== Work required ==
With the material below, print exactly the lines between the line holding "Alas, reality turned" and the line holding "My friend Kenneth", inclusive. Add nothing else.

== Supplied entries ==
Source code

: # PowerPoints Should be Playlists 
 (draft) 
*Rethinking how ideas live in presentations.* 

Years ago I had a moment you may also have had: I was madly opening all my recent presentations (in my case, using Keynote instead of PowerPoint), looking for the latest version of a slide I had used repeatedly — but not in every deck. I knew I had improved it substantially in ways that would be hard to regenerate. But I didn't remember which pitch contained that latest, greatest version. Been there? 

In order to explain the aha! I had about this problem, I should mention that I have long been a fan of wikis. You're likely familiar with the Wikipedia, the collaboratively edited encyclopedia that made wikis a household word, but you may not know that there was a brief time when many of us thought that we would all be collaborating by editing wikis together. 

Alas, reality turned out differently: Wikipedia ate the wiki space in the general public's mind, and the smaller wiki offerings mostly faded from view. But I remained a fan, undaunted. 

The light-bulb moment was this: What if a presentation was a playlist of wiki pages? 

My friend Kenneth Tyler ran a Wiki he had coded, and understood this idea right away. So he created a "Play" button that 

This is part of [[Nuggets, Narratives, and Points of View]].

== Result for this task ==
Alas, reality turned out differently: Wikipedia ate the wiki space in the general public's mind, and the smaller wiki offerings mostly faded from view. But I remained a fan, undaunted. 

The light-bulb moment was this: What if a presentation was a playlist of wiki pages? 

My friend Kenneth Tyler ran a Wiki he had coded, and understood this idea right away. So he created a "Play" button that 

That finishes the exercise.